CON EL COLOMBIANO DARÍO JARAMILLO

Confesiones de un devoto de Felisberto Hernández

Darío Jaramillo Agudelo. Dibujo de Ombú.
Leila Guerriero
Juan Villoro
Elvio Gandolfo
Javier Sinay

Estuvo invitado a la última Feria del Libro de San José, y las calles de esa ciudad lo vieron caminar alto, elegante, con el gesto de hombre de mundo que goza y curiosea en las miradas de quienes lo rodean. Darío Jaramillo es un hombre que tiene su lugar en las letras y el periodismo hispanoamericano. Abogado, economista, narrador, poeta y periodista cultural, la sola mención de su nombre obliga al interlocutor a una leve reverencia, no solo en Colombia. Los poetas presentes en San José lo presienten y si hay con él un cruce de miradas, el gesto inmediato es de respeto y, quizá, gratitud.

Conversamos en una sala de conferencias de hotel convenientemente vacía. Le faltaban un par de días para volver a su querida Bogotá y no sabía aún que, a su retorno, sus compatriotas lo galardonarían con el Premio Nacional de Poesía de Colombia.

Siempre estuviste vinculado de una forma u otra a Uruguay.

Sí, por ejemplo al arte uruguayo y de forma muy afortunada. Era el encargado en el Banco de la República de Colombia, que es nuestro Banco Central, de las adquisiciones de obras de arte. Le llevaba a las comisiones técnicas los cuadros que entendía que debían ser adquiridos para la colección. Ya habíamos empezado con Julio Alpuy, que había vivido en Colombia en los años 60. Y estaba la lista obvia: Figari, Torres García, el Taller Torres García, también pudimos adquirir obra de Matto, y nunca pudimos obtener un Fonseca, una frustración. Conseguimos dos Figari espectaculares en remates de Estados Unidos, y surgió en España una obra maravillosa de Barradas, un cuadro pequeño que apareció de milagro en una galería. Los objetivos propuestos los habíamos cumplido.

¿Y literariamente cómo te llega Uruguay?

Esa es una historia maravillosa, porque si a mí me preguntan quién es el escritor latinoamericano que me gusta más, tengo que contestar que Felisberto Hernández.

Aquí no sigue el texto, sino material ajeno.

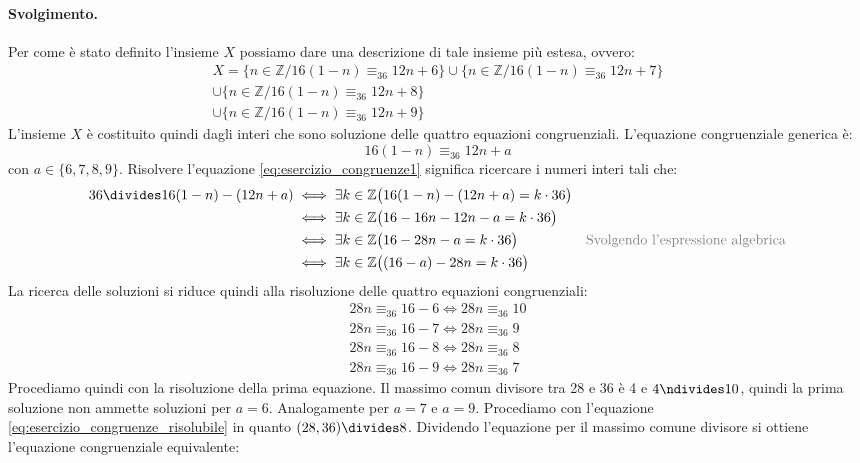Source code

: \paragraph*{Svolgimento.} Per come è stato definito l'insieme $X$ possiamo dare una descrizione di tale insieme più estesa, ovvero:
\begin{align*}
	X = \{n \in \mathbb{Z} / 16(1-n) \equiv_{36} 12n+ 6 \} \cup \{n \in \mathbb{Z} / 16(1-n) \equiv_{36} 12n+ 7\} \\
	\cup \{n \in \mathbb{Z} / 16(1-n) \equiv_{36} 12n+8\} \\
	\cup \{n \in \mathbb{Z} / 16(1-n) \equiv_{36} 12n+9\}
\end{align*}
L'insieme $X$ è costituito quindi dagli interi che sono soluzione delle quattro equazioni congruenziali. L'equazione congruenziale generica è:
\begin{equation}\label{eq:esercizio_congruenze1}
	16(1-n) \equiv_{36} 12n+a
\end{equation}
con $a \in \{6,7,8,9\}$. Risolvere l'equazione \ref{eq:esercizio_congruenze1} significa ricercare i numeri interi tali che:
\begin{align*}
	36 \divides 16(1-n) - (12n+a) &\iff \exists k \in \mathbb{Z} \bigl(16(1-n) - (12n+a) = k \cdot 36 \bigr) \\
	&\iff \exists k \in \mathbb{Z} \bigl(16-16n - 12n -a = k \cdot 36 \bigr) \\
	&\iff \exists k \in \mathbb{Z} \bigl(16-28n -a = k \cdot 36 \bigr) & \text{\textcolor{gray}{Svolgendo l'espressione algebrica}}\\
	&\iff \exists k \in \mathbb{Z} \bigl((16-a) -28n = k \cdot 36\bigr) \\
\end{align*}
La ricerca delle soluzioni si riduce quindi alla risoluzione delle quattro equazioni congruenziali:
\begin{eqnarray}
	28n \equiv_{36} 16-6  \iff 28n \equiv_{36} 10 \\
	28n \equiv_{36} 16-7  \iff 28n \equiv_{36} 9\\
	28n \equiv_{36} 16-8  \iff 28n \equiv_{36} 8 \label{eq:esercizio_congruenze_risolubile}\\
	28n \equiv_{36} 16-9 \iff 28n \equiv_{36} 7
\end{eqnarray}
Procediamo quindi con la risoluzione della prima equazione. Il massimo comun divisore tra 28 e 36 è 4 e $4 \ndivides 10$, quindi la prima soluzione non ammette soluzioni per $a=6$. Analogamente per $a=7$ e $a=9$. Procediamo con l'equazione \ref{eq:esercizio_congruenze_risolubile} in quanto $(28,36) \divides 8$. Dividendo l'equazione per il massimo comune divisore si ottiene l'equazione congruenziale equivalente:
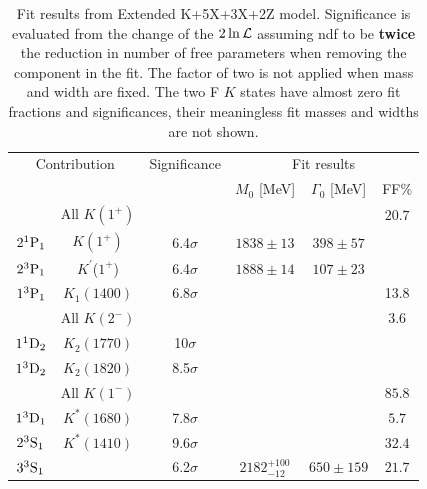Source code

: \iffalse
\begin{table}[tbph]
\begin{center}
\caption{Fit results from  Extended K+5X+3X+2Z model. 
Significance is evaluated from the change of the $2\ln\mathcal{L}$ assuming ndf to be {\bf twice} the reduction in number of free parameters when removing the component in the fit. 
The factor of two is not applied when mass and width are fixed. 
The two F $K$ states have almost zero fit fractions and significances,  
their meaningless fit masses and widths are not shown. }\label{tab:fitextend}
\begin{tabular}{cccccc}
\hline
\multicolumn{2}{c}{Contribution} &Significance & \multicolumn{3}{c}{Fit results}  \\
                  &                           &                 & $M_0$ [MeV]   & $\Gamma_0$ [MeV]      & FF\%          \\
\hline \hline
  & All $K(1^+)$    &        &    &   &  $20.7$          \\
$2{}^{1}{\rm P}_{1}$   &   $K(1^+)$              & 6.4$\sigma$     &  $1838\pm 13 $   &  $398\pm 57$   &        \\
$2{}^{3}{\rm P}_{1}$   &   $K^{\prime}$($1^+$)   & 6.4$\sigma$    &  $1888\pm 14 $   &  $107\pm 23$   &     \\
$1{}^{3}{\rm P}_{1}$   &   $K_1(1400)$           & 6.8$\sigma$     &   &   &   13.8   \\
\hline
   &     All $K(2^-)$   &        &      & &  $3.6$           \\
$1{}^{1}{\rm D}_{2}$   &  $K_2 (1770)$  & 10$\sigma$       &    &     &      \\
$1{}^{3}{\rm D}_{2}$   &  $K_2(1820)$   & 8.5$\sigma$        &    &     &        \\       

\hline
& All $K(1^-)$ & & & & $85.8$ \\
$1{}^{3}{\rm D}_{1}$   & $K^*(1680)$  & 7.8$\sigma$  &    &                           & $5.7$     \\  
$2{}^{3}{\rm S}_{1}$   & $K^*(1410)$  & 9.6$\sigma$   &    &                           & $32.4$ \\
$3{}^{3}{\rm S}_{1}$   &              & 6.2$\sigma$  & $2182_{-12}^{+100} $   &   $650\pm159$  & $21.7$ \\
\hline


\end{tabular}
\end{center}
\end{table}
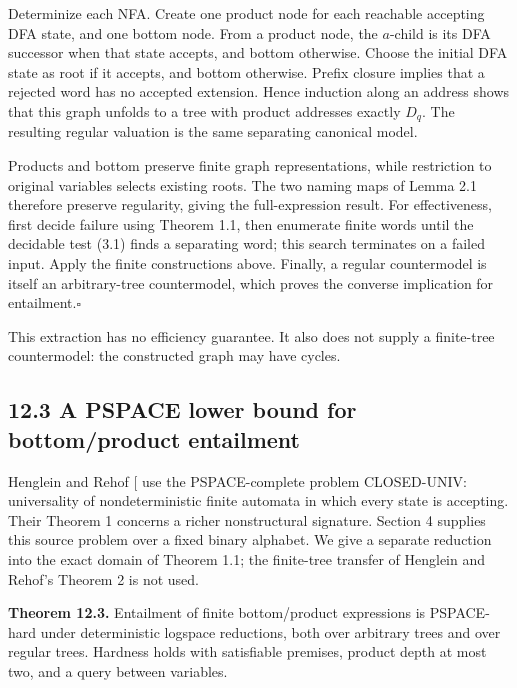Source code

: \documentclass[
  11pt,
  a4paper,
]{article}
\begin{document}
Determinize each NFA. Create one product node for each reachable
accepting DFA state, and one bottom node. From a product node, the
\(a\)-child is its DFA successor when that state accepts, and bottom
otherwise. Choose the initial DFA state as root if it accepts, and
bottom otherwise. Prefix closure implies that a rejected word has no
accepted extension. Hence induction along an address shows that this
graph unfolds to a tree with product addresses exactly \(D_q\). The
resulting regular valuation is the same separating canonical model.

Products and bottom preserve finite graph representations, while
restriction to original variables selects existing roots. The two naming
maps of Lemma 2.1 therefore preserve regularity, giving the
full-expression result. For effectiveness, first decide failure using
Theorem 1.1, then enumerate finite words until the decidable test (3.1)
finds a separating word; this search terminates on a failed input. Apply
the finite constructions above. Finally, a regular countermodel is
itself an arbitrary-tree countermodel, which proves the converse
implication for entailment.\nobreak\hspace{.5em}\(\square\)

This extraction has no efficiency guarantee. It also does not supply a
finite-tree countermodel: the constructed graph may have cycles.

\subsection{12.3 A PSPACE lower bound for bottom/product
entailment}\label{a-pspace-lower-bound-for-bottomproduct-entailment}

Henglein and Rehof {[}\citeproc{ref-HR98}{2, sec. 4}{]} use the
PSPACE-complete problem CLOSED-UNIV: universality of nondeterministic
finite automata in which every state is accepting. Their Theorem 1
concerns a richer nonstructural signature. Section 4 supplies this
source problem over a fixed binary alphabet. We give a separate
reduction into the exact domain of Theorem 1.1; the finite-tree transfer
of Henglein and Rehof's Theorem 2 is not used.


\textbf{Theorem 12.3.} Entailment of finite bottom/product expressions
is PSPACE-hard under deterministic logspace reductions, both over
arbitrary trees and over regular trees. Hardness holds with satisfiable
premises, product depth at most two, and a query between variables.
\end{document}
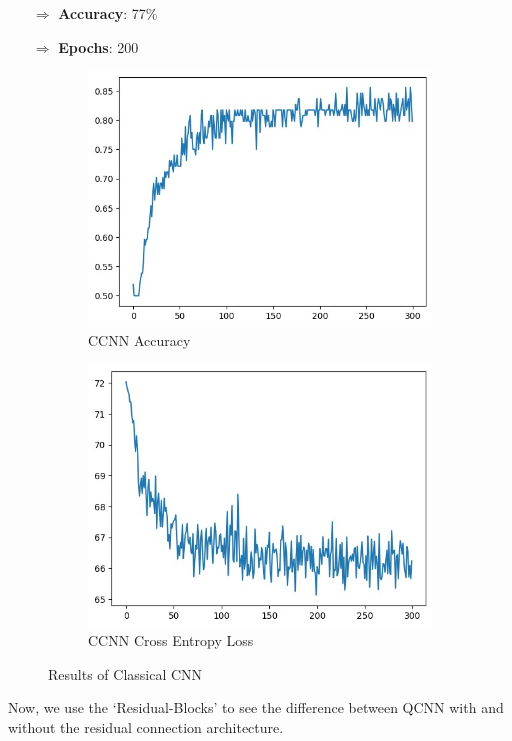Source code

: \documentclass[a4paper]{article}
\begin{document}
\begin{itemize}
\item[$\Rightarrow$] \textbf{Accuracy}: 77\%
\item[$\Rightarrow$] \textbf{Epochs}: 200
\end{itemize}
\newpage

\begin{figure}[h]
\centering
\begin{subfigure}{.5\textwidth}
  \centering
  \includegraphics[height=0.7\linewidth]{assets/accu.jpeg}
  \caption{CCNN Accuracy}
  \label{fig:sub1}
\end{subfigure}%
\begin{subfigure}{.5\textwidth}
  \centering
  \includegraphics[height=.7\linewidth]{assets/cf.jpeg}
  \caption{CCNN Cross Entropy Loss}
  \label{fig:sub2}
\end{subfigure}%
\caption{Results of Classical CNN}
\label{fig:test}
\end{figure}
Now, we use the `Residual-Blocks' to see the difference between QCNN with and without the residual connection architecture.
\end{document}
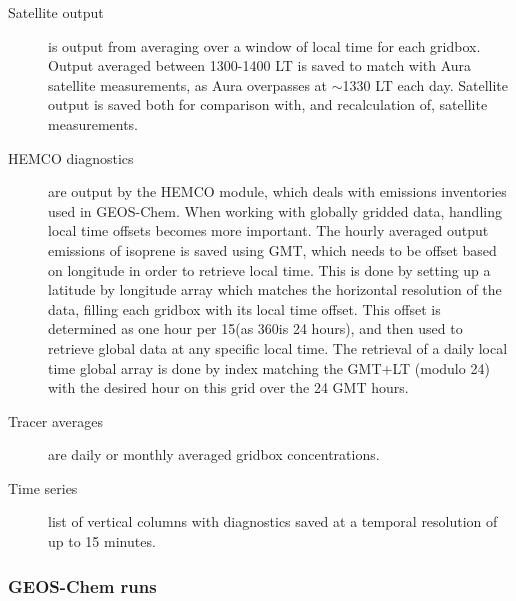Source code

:       \begin{description}
        \item[Satellite output]%
        is output from averaging over a window of local time for each gridbox. 
        Output averaged between 1300-1400 LT is saved to match with Aura satellite measurements, as Aura overpasses at $\sim$1330 LT each day.
        Satellite output is saved both for comparison with, and recalculation of, satellite measurements.
        \item[HEMCO diagnostics]%
        are output by the HEMCO module, which deals with emissions inventories used in GEOS-Chem.
        When working with globally gridded data, handling local time offsets becomes more important.
        The hourly averaged output emissions of isoprene is saved using GMT, which needs to be offset based on longitude in order to retrieve local time.
        This is done by setting up a latitude by longitude array which matches the horizontal resolution of the data, filling each gridbox with its local time offset.
        This offset is determined as one hour per 15\degr (as 360\degr is 24 hours), and then used to retrieve global data at any specific local time.
        The retrieval of a daily local time global array is done by index matching the GMT+LT (modulo 24) with the desired hour on this grid over the 24 GMT hours.
        \item[Tracer averages]%
        are daily or monthly averaged gridbox concentrations. 
        \item[Time series]%
        list of vertical columns with diagnostics saved at a temporal resolution of up to 15 minutes.
        
        
      \end{description}
    
    \subsubsection{GEOS-Chem runs}
      \label{Model:GC:simulations:runs}
      
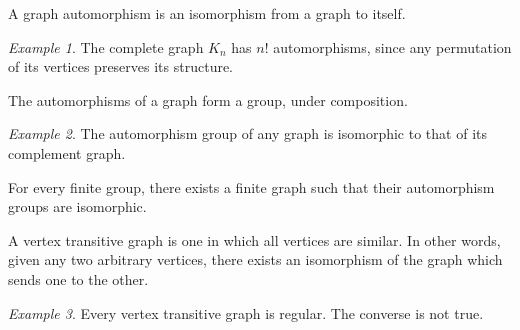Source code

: \documentclass[11pt]{article}
\theoremstyle{definition}
\theoremstyle{remark}
\newtheorem*{example}{Example}
\numberwithin{equation}{section}
\begin{document}
    \begin{definition}
        A graph automorphism is an isomorphism from a graph to itself.
    \end{definition}
    \begin{example}
        The complete graph $K_n$ has $n!$ automorphisms, since any permutation of its
        vertices preserves its structure.
    \end{example}

    \begin{lemma}
        The automorphisms of a graph form a group, under composition.
    \end{lemma}
    \begin{example}
        The automorphism group of any graph is isomorphic to that of its complement
        graph.
    \end{example}

    \begin{theorem}[Frucht]
        For every finite group, there exists a finite graph such that their
        automorphism groups are isomorphic.
    \end{theorem}

    \begin{definition}
        A vertex transitive graph is one in which all vertices are similar. In other
        words, given any two arbitrary vertices, there exists an isomorphism of the
        graph which sends one to the other.
    \end{definition}
    \begin{example}
        Every vertex transitive graph is regular. The converse is not true.
    \end{example}
    
\end{document}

Lo tengo en un podio donde también figuran García Márquez, Monterroso y Cortázar, con él a la cabeza. A mis manos llegaron las ediciones de editorial Arca del 70, tengo los tres volúmenes. Incluso en mi primera novela, La muerte de Alec, hay un capítulo entero vinculado al cuento de Felisberto "La casa inundada". Cuando estuve en Iowa en 1975 en el International Writing Program me llevé todos los libros que tenía de Felisberto; eran mi lectura cuando no había nada que hacer. Ahí lo leí de forma sistemática todo de vuelta. También, hace muchos, muchos años, escribí una biografía imaginaria de Felisberto, un poema. Y cuando se cumplió el centenario, El País de Madrid me pidió que escribiera una nota conmemorativa.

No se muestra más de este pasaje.